Outro exemplo é a Turma da Mônica, um IP de 60 anos de idade. O projeto começou com as tirinhas e foi evoluindo – quadrinho, animação, série na TV aberta e fechada, lançamento da Turma da Mônica Jovem, a animação "Mônica Toy" no YouTube, que tem mais de quatro bilhões de visualizações, até os filmes para cinema. "A oportunidade era maximizar a conexão desse IP com o público por meio desses diferentes formatos e janelas. E eles seguem expandindo esse ecossistema, agora para outros personagens, com o filme do Chico Bento, que chega em breve. Mesmo sendo um produto do Maurício de Sousa, que é conhecido, o caminho foi difícil. Hoje talvez seja mais fácil porque eles fizeram esses investimentos desde o início, saindo do gibi e tentando outras possibilidades. É sobre pensar no ecossistema e nas oportunidades". 
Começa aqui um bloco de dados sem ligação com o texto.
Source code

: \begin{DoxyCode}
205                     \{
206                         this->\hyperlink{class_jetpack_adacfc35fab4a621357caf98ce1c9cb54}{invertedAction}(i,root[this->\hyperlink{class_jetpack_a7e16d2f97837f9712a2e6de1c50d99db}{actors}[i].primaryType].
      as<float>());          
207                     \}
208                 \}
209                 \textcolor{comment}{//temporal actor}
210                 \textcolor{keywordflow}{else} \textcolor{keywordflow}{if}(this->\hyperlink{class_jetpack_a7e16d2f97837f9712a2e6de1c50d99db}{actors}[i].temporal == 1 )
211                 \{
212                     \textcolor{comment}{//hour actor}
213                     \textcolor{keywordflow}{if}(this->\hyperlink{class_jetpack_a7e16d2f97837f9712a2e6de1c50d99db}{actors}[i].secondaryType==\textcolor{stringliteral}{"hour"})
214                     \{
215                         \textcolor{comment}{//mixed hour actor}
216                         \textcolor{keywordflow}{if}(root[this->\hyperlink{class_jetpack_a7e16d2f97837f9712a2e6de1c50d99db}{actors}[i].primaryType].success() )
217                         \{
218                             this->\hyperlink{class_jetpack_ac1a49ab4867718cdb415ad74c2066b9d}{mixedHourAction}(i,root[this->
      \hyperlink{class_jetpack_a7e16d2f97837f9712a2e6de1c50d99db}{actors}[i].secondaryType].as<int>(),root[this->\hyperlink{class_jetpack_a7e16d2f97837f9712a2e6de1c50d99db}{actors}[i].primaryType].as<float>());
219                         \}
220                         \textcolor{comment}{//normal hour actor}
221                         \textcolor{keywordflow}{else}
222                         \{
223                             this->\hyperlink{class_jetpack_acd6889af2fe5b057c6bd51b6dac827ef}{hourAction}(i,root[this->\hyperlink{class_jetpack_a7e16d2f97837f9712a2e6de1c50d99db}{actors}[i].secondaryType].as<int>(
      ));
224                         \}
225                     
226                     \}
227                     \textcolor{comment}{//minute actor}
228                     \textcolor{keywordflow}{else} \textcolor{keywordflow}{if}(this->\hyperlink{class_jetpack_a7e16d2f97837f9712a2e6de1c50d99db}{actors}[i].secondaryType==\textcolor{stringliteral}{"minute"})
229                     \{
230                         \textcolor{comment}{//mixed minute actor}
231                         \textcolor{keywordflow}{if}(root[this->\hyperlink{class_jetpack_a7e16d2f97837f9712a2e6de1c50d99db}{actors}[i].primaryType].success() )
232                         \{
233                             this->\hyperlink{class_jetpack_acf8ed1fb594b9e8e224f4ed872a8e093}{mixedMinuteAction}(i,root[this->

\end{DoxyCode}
Por fim, está uma propriedade intelectual que para a maioria das pessoas não é vista como tal, que é a Fórmula 1. "Ela começou com as transmissões das corridas e cresceu, mas logo estagnou. Em 2017, foi adquirida pelo grupo estadunidense Liberty Media – que não é especializado em esportes, e sim em mídia e entretenimento. No mesmo ano, lançaram o app F1TV e, ainda em 2017, conteúdos exclusivos em redes sociais. Mais tarde, em 2019, foi lançada a série 'Drive to Survive' na Netflix – um verdadeiro divisor de águas. É uma série documental que humaniza a Fórmula 1. Os pilotos se transformam em personagens e a história vira um drama. E aí, fura a bolha, atrai um público que nem gosta de corrida. Nesse caso, a oportunidade era revitalizar a Fórmula 1 e expandir seu alcance. Fizeram isso por meio da Netflix, que tinha um público não necessariamente fã de Fórmula 1, além do aplicativo e redes sociais. Recentemente, eles anunciaram a F1TV Kids dentro do próprio app, para buscar o engajamento de novos públicos". 

Força e valor da criação 

Luca Paiva Mello, sócio e diretor da Scriptonita Films, assumiu que propriedade intelectual é um tema ainda complexo do lado do criador, uma vez que esses criadores e escritores passaram e ainda passam muito tempo trabalhando pelo serviço ou tendo que negociar com players e distribuidores em condições muito difíceis, a partir de um lugar de desvantagem: "Nós somos artistas – apesar de sermos, em última análise, geradores de negócio, de coisas que podem rentabilizar, monetizar e trazer valor para a cadeia. A gente não leva muito isso em conta. O desejo de ver sua obra nas telas tem apelo grande para um criador". Mello relembrou a criação da Scriptonita, numa sociedade com o executivo do mercado Roberto Martha, que masterizou o conceito da empresa e buscou transformar essa criação, ou um grupo de criadores, e fazer isso virar propriedade intelectual em uma indústria que ainda não dá tanto valor para o roteiro quanto para outras áreas do processo. 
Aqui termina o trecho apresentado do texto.